> _What to do_
Write out, without any change, the lines in the material below that run from the line with "focus on Milky" through the line with "that will will", both included.

> _Provided data_
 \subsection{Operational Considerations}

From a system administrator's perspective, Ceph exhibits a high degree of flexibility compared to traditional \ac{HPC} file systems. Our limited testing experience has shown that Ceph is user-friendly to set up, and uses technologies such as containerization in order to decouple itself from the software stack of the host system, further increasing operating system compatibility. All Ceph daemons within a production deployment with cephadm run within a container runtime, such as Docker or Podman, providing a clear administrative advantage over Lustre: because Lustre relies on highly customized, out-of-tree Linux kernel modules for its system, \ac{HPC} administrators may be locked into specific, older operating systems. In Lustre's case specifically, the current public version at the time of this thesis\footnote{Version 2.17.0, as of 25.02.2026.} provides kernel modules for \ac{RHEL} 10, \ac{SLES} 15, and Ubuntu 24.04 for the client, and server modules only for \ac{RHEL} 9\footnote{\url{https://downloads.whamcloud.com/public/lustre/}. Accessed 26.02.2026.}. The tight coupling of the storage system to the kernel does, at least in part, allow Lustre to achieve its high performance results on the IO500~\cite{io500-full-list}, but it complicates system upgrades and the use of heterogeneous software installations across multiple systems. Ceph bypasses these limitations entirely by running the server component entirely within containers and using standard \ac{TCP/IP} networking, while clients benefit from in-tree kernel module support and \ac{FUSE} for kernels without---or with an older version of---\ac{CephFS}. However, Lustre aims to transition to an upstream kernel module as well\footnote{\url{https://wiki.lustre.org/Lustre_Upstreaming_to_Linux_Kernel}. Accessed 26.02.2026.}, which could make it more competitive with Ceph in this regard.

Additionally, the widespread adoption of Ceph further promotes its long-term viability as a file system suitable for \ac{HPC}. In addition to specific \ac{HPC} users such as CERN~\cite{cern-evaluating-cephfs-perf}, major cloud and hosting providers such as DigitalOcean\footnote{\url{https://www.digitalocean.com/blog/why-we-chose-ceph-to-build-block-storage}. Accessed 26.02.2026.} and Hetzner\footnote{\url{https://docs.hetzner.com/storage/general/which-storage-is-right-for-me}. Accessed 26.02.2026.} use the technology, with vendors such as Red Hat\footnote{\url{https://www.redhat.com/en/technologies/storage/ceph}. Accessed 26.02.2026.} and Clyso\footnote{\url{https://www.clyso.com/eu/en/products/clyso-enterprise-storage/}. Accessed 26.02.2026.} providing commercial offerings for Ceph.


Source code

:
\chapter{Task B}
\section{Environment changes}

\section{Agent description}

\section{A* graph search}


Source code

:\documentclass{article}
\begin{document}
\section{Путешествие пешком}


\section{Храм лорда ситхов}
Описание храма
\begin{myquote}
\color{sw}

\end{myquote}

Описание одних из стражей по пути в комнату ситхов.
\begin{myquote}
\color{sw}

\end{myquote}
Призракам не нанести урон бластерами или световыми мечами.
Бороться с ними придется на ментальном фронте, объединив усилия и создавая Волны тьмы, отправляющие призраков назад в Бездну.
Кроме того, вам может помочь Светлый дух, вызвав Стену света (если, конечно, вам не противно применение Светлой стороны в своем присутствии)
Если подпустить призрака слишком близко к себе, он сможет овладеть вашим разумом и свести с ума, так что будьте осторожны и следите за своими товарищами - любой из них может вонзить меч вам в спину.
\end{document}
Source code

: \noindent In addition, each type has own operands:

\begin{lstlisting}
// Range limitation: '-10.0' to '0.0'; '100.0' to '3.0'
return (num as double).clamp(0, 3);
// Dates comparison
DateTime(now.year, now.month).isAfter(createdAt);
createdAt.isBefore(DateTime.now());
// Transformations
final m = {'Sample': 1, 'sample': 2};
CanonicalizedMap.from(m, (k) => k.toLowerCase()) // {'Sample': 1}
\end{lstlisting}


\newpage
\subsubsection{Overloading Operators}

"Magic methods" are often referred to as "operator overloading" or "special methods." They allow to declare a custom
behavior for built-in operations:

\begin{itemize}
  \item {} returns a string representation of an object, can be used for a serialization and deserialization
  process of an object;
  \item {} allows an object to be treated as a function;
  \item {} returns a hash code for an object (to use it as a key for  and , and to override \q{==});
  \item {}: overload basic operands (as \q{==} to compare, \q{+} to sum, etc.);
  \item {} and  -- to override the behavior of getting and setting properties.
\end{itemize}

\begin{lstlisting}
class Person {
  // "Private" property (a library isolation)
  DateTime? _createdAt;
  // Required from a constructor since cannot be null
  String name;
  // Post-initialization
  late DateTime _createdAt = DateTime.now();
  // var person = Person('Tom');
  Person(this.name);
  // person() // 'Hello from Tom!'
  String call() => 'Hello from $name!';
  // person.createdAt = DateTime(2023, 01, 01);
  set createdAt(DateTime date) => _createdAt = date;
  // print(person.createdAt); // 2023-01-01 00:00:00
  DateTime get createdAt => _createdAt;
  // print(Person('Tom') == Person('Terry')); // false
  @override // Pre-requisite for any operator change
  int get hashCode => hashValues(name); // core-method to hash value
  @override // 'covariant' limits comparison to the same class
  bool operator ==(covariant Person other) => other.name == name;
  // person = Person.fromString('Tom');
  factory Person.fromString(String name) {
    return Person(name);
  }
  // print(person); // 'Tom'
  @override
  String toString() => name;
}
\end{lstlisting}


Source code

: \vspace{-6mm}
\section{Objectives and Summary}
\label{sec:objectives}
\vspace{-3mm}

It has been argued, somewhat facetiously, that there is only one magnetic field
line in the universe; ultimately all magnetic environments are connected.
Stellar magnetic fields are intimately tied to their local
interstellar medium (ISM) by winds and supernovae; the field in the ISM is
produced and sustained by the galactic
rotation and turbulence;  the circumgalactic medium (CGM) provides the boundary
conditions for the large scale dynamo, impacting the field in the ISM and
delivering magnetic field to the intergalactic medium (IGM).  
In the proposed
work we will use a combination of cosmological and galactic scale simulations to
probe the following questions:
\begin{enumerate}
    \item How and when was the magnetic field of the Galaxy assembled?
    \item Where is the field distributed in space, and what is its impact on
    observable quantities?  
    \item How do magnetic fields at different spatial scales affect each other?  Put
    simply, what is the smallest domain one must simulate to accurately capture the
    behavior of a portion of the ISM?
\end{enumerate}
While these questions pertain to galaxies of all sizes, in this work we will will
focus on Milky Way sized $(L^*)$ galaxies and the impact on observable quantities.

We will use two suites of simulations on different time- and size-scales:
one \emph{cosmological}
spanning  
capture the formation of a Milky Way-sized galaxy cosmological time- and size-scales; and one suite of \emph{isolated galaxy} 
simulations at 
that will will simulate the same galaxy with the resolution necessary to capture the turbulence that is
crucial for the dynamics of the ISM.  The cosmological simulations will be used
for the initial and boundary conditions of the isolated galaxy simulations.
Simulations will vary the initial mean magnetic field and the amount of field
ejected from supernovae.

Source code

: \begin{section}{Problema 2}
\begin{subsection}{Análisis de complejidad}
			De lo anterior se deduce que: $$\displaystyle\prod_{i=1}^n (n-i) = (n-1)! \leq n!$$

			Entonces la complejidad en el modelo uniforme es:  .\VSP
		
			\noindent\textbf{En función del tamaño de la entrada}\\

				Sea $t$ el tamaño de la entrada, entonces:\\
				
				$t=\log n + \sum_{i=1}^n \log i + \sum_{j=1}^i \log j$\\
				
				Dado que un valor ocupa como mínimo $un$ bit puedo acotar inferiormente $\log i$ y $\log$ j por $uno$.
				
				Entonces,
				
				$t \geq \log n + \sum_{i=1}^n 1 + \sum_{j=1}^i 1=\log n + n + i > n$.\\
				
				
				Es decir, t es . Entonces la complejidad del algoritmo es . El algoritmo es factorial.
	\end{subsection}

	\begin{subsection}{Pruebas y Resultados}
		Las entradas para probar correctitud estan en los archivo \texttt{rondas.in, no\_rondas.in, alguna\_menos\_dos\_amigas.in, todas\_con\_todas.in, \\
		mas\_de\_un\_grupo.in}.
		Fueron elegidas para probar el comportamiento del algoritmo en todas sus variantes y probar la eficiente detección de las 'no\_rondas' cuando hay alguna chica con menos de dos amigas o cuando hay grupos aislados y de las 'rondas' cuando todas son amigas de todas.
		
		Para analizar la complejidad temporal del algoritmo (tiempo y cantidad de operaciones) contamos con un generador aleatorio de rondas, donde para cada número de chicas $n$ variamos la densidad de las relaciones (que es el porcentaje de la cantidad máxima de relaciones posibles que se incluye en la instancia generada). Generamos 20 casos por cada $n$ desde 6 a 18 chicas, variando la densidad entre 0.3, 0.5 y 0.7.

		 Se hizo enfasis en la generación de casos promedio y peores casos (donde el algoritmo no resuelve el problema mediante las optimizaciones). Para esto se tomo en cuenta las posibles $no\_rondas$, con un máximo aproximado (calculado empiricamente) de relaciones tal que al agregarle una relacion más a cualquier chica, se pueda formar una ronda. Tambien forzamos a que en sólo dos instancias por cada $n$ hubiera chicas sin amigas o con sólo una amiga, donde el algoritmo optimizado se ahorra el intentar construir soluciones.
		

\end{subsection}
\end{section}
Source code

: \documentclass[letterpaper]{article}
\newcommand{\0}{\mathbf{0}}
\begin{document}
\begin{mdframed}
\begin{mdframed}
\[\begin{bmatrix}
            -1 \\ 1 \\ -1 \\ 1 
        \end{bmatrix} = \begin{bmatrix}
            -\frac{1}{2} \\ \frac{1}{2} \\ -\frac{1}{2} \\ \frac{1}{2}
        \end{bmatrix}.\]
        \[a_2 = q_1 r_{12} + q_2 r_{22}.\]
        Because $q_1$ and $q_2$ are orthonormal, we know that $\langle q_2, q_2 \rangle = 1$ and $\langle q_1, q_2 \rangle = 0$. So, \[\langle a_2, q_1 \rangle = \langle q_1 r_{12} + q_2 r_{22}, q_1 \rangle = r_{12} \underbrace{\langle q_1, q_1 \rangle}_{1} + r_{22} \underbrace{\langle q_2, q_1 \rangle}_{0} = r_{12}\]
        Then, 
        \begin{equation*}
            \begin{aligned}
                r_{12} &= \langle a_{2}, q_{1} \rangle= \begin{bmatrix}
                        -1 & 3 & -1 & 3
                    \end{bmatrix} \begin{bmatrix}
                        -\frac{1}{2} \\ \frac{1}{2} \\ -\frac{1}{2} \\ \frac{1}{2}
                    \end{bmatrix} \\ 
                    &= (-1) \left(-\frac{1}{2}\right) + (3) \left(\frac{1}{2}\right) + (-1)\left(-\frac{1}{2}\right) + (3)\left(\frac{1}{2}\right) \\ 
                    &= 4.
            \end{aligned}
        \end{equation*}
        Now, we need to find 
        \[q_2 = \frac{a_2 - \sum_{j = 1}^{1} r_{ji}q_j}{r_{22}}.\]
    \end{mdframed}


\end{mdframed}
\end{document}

> _Completed task_
focus on Milky Way sized $(L^*)$ galaxies and the impact on observable quantities.

We will use two suites of simulations on different time- and size-scales:
one \emph{cosmological}
spanning  
capture the formation of a Milky Way-sized galaxy cosmological time- and size-scales; and one suite of \emph{isolated galaxy} 
simulations at 
that will will simulate the same galaxy with the resolution necessary to capture the turbulence that is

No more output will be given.